Wind shear refers to the change of winds with height, which, when strong, can prevent tropical systems from forming. Wind shear in the Atlantic tends to be reduced during La Niña and neutral episodes.
Changes in the Pacific have global implications, too.
Although La Niña events are known for their planetary cooling effect, the latest one did little to quell the planet’s warming trend, since 2025 had the second-warmest start to a year (January to March) on record.
With El Niño unlikely in 2025, it could prevent another record warm year globally, but not by much.
Cooling in the Atlantic
Another ocean region that scientists monitor is called the Main Development Region — a stretch of seas from west of Africa to the Caribbean where most hurricanes form.
Warmer ocean temperatures in this region are linked to more storms, which is one reason forecasters were so concerned about the potential for a hyperactive hurricane season last year.
This important region is much cooler than the same time last year, by nearly 2 degrees, the largest decrease from one April to another on record.
Hazelton added that while there’s still time for this region to turn warmer, he sees it as the main factor that would prevent this hurricane season from being as active as the last one.
How oceans are monitored
While weather terms such as La Niña and El Niño are more recognizable terms these days, that wasn’t always the case.
In late 1982 and early 1983, one of the strongest El Niño events of the 20th century unfolded, featuring extremely warm ocean water in the eastern Pacific — but its wide-reaching and destructive impacts came with hardly any warning and caught scientists by surprise.

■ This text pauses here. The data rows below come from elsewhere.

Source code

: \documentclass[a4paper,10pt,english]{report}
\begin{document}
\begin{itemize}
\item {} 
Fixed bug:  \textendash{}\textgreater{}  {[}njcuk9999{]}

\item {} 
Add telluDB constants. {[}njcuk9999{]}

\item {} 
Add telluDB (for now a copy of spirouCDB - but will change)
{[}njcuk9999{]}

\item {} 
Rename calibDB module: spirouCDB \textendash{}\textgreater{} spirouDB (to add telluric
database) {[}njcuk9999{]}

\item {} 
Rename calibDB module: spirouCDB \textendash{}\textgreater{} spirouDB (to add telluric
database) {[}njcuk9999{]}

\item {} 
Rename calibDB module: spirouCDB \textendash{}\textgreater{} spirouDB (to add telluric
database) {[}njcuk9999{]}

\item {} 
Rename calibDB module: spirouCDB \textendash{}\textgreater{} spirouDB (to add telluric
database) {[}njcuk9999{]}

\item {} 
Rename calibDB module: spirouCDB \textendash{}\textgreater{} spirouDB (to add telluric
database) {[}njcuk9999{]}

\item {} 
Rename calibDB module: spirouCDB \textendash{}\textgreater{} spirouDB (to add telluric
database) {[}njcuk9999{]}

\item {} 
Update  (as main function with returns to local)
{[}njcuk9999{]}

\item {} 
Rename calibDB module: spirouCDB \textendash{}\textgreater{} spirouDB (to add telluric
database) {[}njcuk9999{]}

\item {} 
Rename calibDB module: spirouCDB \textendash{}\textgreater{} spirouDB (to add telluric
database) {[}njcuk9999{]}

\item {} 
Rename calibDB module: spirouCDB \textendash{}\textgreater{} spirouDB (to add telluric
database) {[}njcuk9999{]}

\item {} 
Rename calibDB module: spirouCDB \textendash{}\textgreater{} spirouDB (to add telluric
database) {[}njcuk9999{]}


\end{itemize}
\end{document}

Motivated by the lack of early warning, there was a push to better monitor, predict and understand changes in the tropical Pacific Ocean, home to the El Niño and La Niña phenomena.
A deep ocean mooring system would later be developed by the Pacific Marine Environmental Laboratory with support from NOAA.
The system was designed to measure surface and subsurface ocean conditions in dozens of locations across the Pacific, with its data transmitted back to shore by satellites.
Now, about 40 years later, more than 4,000 autonomous floats collect sea temperature and salinity data worldwide, helping provide early alerts about El Niño and La Niña, as well as ice volume and sea level.
This observational data is supplemented by ship reports and satellites that use infrared sensors to detect thermal radiation and measure the temperature of the sea surface.
Over time, these developments made it possible to detect the kinds of deviations in the sea that scientists are now observing. And it’s why we know sea temperatures are cooling in a desolate part of the eastern Pacific Ocean, 3,000 miles from Washington.